Ce qu’il faut de terre à l’homme
Le génial auteur de L’Amour propre ou de Blessures d’amour propre revient avec l’adaptation d’une nouvelle de Léon Tolstoï, Ce qu’il faut de terre à l’homme. Si dans ses derniers albums Martin Veyron se moquait des déboires amoureux de petits bourgeois, il renverse ici la perspective en tournant en ridicule les appétits croissants des petites gens dans la Russie des Tsars. Le petit paysan Pacôme vivote avec sa famille sur son lopin de terre perdu en Sibérie et n’hésite pas, ni vu ni connu, à envoyer son troupeau paître chez le voisin. Mais un intendant agressif, mandaté par la propriétaire des lieux, dresse des amendes ou contraint à des travaux gratuits toute personne qui ne respecterait les limites de propriété. Trop pauvre ou dépendant à son goût, le petit Pacôme veut devenir grand et va faire racheter les terres de la Barynia. Le début de la fin…
Fable philosophique sur la vaine soif d’argent, conte moral sur les bas instincts, l’étonnant album de Martin Veyron fait mouche dans un registre où on ne l’attendait pas. Des terres, toujours plus de terres à ne savoir qu’en faire, le moujik Pacôme va faire l’amère expérience de l’insatisfaction de ses désirs. Il possède mais se perd, s’agite sans comprendre, aveuglé par son désir d’ascension. D’une logique implacable. S’inscrivant toujours dans une veine moraliste au sens noble du terme sans toutefois faire la leçon – la force de son talent –, Martin Veyron observe la société russe du XIXe siècle dans le respect du texte originel, nous dit ce qu’elle a d’actuel et en profite au passage pour égratigner ce qui le rebute : le capitalisme forcené et son absurde logique productiviste.
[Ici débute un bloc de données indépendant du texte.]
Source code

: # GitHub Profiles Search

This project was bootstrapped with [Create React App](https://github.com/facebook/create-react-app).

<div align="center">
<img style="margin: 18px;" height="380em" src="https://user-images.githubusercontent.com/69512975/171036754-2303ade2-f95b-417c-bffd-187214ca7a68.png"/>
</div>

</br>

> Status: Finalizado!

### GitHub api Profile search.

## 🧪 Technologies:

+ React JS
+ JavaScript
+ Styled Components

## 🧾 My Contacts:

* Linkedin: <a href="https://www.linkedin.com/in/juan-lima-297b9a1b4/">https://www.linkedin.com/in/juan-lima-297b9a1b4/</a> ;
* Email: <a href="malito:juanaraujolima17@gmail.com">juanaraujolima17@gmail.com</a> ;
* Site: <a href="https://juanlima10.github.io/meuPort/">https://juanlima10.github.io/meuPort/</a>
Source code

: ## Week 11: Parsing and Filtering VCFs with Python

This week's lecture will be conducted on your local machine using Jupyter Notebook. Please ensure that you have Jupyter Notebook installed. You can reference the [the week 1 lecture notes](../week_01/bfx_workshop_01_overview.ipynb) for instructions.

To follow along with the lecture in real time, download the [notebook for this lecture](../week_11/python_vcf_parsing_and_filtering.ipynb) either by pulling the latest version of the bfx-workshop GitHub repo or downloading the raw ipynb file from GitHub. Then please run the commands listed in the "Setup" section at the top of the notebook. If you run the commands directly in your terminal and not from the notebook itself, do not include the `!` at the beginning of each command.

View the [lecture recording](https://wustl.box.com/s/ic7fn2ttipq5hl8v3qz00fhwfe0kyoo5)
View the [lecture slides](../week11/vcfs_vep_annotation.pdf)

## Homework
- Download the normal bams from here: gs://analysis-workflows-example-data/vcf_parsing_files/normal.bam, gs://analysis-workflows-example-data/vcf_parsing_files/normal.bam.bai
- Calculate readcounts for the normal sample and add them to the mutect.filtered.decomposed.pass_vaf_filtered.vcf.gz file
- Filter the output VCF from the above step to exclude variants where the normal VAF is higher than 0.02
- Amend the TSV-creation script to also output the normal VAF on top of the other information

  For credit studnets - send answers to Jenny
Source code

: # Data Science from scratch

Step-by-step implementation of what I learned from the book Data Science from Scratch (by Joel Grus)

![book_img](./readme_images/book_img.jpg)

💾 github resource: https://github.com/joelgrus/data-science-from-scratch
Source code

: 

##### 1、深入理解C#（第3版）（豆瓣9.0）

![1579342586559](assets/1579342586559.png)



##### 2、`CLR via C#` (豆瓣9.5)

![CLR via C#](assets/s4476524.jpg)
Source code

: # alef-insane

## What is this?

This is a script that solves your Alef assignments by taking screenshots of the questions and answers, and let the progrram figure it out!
Sur un ton neutre ou détaché qui ne s’interdit pas l’humour sagace, l’auteur décortique les travers du genre humain et semble s’amuser, comme un spectateur qui connaît déjà la fin de l’histoire, à voir tomber tout ce petit monde. L’auteur se fait ici plus sérieux, plus grave dans une veine plus politique que sociale, sans perdre sa causticité et sa hauteur de vue.
Dialogues terre-à-terre ou piquants, horizons à perte de vue, distance ironique, Veyron met en scène avec élégance la fin des illusions par sa magnifique ligne claire, qui croque aussi des terres de désolation peuplées de blé, de vaches et de moutons superbement dessinés, là où les silences, à vrai dire, disent beaucoup de la vaine agitation des hommes.